The current mainstay of treatment is supportive care. There are no current treatments for the underlying genetic mutations. Some small studies have shown benefit in patients with centronuclear myopathy who receive pyridostigmine. (Robb 2011) Gene therapy studies in animal models have been promising for certain subtypes of congenital myopathy, but there are no current gene therapies approved for human use. (Dastgir 2018) Supportive care, especially with respiratory or ventilator assistance, is provided to patients with respiratory muscle weakness and failure.  Due to facial and bulbar muscle weakness, patients may require assistance through either feeding therapy or placement of a gastrostomy tube. (Dastgir 2018)  
 
Contractures and foot deformities should be managed with stretching and bracing. There are currently no large studies that support surgical release of contractures in these patients. Concern exists that surgical treatment in the setting of a congenital myopathy may worsen the patient’s underlying muscle weakness.1 Therefore, physical and occupational therapy and the use of assistive devices are promoted. For patients who develop scoliosis, decision for bracing and or surgical intervention should be made not only based on curve magnitude, but also in coordination with pulmonology, cardiology and anesthesia. These patients are at a high risk for respiratory compromise, cardiomyopathy and may be at risk for malignant hyperthermia. The decision to proceed with surgical management should be made with consideration of the patient’s underlying health issues, quality of life, and surgical risk. 

Complications:

Complications are related to the specific type of orthopaedic intervention chosen for each patient as well as to the patient’s related medical issues. Surgical intervention should be decided upon with caution given the risks of malignant hyperthermia as well as underlying respiratory muscle weakness. (Burnette 2016) These patients are also prone to gastroesophageal reflux and gastric dysmotility, which can complicate the perioperative period. (Dastgir 2018)

References:

  1. Dastgir J, Gonorazky HD, Strober JB, Chrestian N, Dowling JJ: Congenital Myopathies, in Swaiman KF, Ashwal S, Ferriero DM, et al. (eds): Swaiman's pediatric neurology : principles and practice, ed Sixth edition. Edinburgh ; New York: Elsevier,, 2018, pp xxvi, 1403 pages. 

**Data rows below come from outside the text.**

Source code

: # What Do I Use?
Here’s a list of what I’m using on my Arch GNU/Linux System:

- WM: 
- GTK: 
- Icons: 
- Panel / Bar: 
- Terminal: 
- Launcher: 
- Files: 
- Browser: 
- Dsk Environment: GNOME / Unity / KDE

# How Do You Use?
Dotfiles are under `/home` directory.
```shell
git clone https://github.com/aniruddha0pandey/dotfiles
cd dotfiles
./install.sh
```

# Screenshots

  2. Lewis D: Weakness and Hypotonia, in Marcdante KJ, Nelson WE (eds): Nelson essentials of pediatrics, ed 6th. Philadelphia, PA: Saunders/Elsevier,, 2011, pp XIX, 831 p. 

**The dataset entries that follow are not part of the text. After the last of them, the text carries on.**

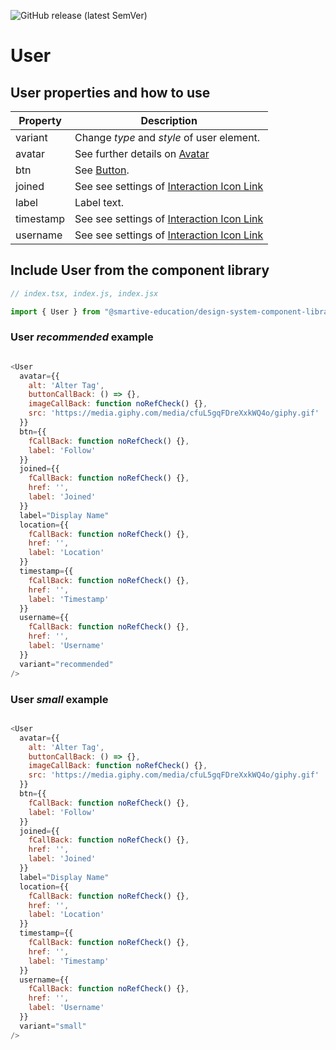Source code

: ![GitHub release (latest SemVer)](https://img.shields.io/github/v/release/smartive-education/design-system-component-library-yeahyeahyeah)
# User
## User properties and how to use
| Property|Description|
|-|-|
|variant|Change *type* and *style* of user element.|
|avatar|See further details on [Avatar](./?path=/docs/user--avatar-story)
|btn|See [Button](./?path=/docs/interactions--button-story).|
|joined|See see settings of [Interaction Icon Link](./?path=/docs/interactions--icon-link-variants)|
|label|Label text.|
|timestamp|See see settings of [Interaction Icon Link](./?path=/docs/interactions--icon-link-variants)|
|username|See see settings of [Interaction Icon Link](./?path=/docs/interactions--icon-link-variants)|


## Include User from the component library

```js
// index.tsx, index.js, index.jsx

import { User } from "@smartive-education/design-system-component-library-yeahyeahyeah"
```

### User *recommended* example

```js

<User
  avatar={{
    alt: 'Alter Tag',
    buttonCallBack: () => {},
    imageCallBack: function noRefCheck() {},
    src: 'https://media.giphy.com/media/cfuL5gqFDreXxkWQ4o/giphy.gif'
  }}
  btn={{
    fCallBack: function noRefCheck() {},
    label: 'Follow'
  }}
  joined={{
    fCallBack: function noRefCheck() {},
    href: '',
    label: 'Joined'
  }}
  label="Display Name"
  location={{
    fCallBack: function noRefCheck() {},
    href: '',
    label: 'Location'
  }}
  timestamp={{
    fCallBack: function noRefCheck() {},
    href: '',
    label: 'Timestamp'
  }}
  username={{
    fCallBack: function noRefCheck() {},
    href: '',
    label: 'Username'
  }}
  variant="recommended"
/>

```

### User *small* example

```js

<User
  avatar={{
    alt: 'Alter Tag',
    buttonCallBack: () => {},
    imageCallBack: function noRefCheck() {},
    src: 'https://media.giphy.com/media/cfuL5gqFDreXxkWQ4o/giphy.gif'
  }}
  btn={{
    fCallBack: function noRefCheck() {},
    label: 'Follow'
  }}
  joined={{
    fCallBack: function noRefCheck() {},
    href: '',
    label: 'Joined'
  }}
  label="Display Name"
  location={{
    fCallBack: function noRefCheck() {},
    href: '',
    label: 'Location'
  }}
  timestamp={{
    fCallBack: function noRefCheck() {},
    href: '',
    label: 'Timestamp'
  }}
  username={{
    fCallBack: function noRefCheck() {},
    href: '',
    label: 'Username'
  }}
  variant="small"
/>

```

  3. Burnette WB: Hypotonic (Floppy) Infant, in Daroff RB, Hitchen M, Chovan J (eds): Bradley’s neurology in clinical practice, ed Seventh edition. London, England: Elsevier, 2016, pp 1 online resource (2,847 pages. 
  4. Amato AA: Disorders of Skeletal Muscle, in Daroff RB, Hitchen M, Chovan J (eds): Bradley's neurology in clinical practice, ed Seventh edition. London, England: Elsevier,, 2016, pp 1 online resource (2,847 pages. 

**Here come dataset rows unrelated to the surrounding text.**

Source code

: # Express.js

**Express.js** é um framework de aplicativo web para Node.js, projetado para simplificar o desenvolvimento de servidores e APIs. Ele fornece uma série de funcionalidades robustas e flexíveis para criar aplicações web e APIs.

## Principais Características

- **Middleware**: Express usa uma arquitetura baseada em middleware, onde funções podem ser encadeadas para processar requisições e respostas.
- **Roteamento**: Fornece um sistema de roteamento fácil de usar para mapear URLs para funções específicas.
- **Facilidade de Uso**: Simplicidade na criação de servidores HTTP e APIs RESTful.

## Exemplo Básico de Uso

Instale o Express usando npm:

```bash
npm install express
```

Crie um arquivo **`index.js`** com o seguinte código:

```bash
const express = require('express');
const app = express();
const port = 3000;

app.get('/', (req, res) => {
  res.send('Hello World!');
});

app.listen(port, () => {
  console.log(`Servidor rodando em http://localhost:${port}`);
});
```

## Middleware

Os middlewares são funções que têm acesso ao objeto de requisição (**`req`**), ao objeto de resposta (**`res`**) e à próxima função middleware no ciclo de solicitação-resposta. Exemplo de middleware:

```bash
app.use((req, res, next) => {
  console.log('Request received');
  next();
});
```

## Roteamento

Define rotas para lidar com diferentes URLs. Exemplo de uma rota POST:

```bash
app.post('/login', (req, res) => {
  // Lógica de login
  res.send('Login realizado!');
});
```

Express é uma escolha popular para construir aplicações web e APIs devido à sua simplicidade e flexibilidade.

  5. Robinson R, Carpenter D, Shaw MA, Halsall J, Hopkins P: Mutations in RYR1 in malignant hyperthermia and central core disease. Hum Mutat 2006;27:977-989. 
  6. Jarraya M, Quijano-Roy S, Monnier N, et al.: Whole-Body muscle MRI in a series of patients with congenital myopathy related to TPM2 gene mutations. Neuromuscul Disord 2012;22 Suppl 2:S137-147. 
  7. Quijano-Roy S, Carlier RY, Fischer D: Muscle imaging in congenital myopathies. Semin Pediatr Neurol 2011;18:221-229. 
  8. Magee KR, Shy GM: A new congenital non-progressive myopathy. Brain 1956;79:610-621. 
  9. Robb SA, Sewry CA, Dowling JJ, et al.: Impaired neuromuscular transmission and response to acetylcholinesterase inhibitors in centronuclear myopathies. Neuromuscul Disord 2011;21:379-386.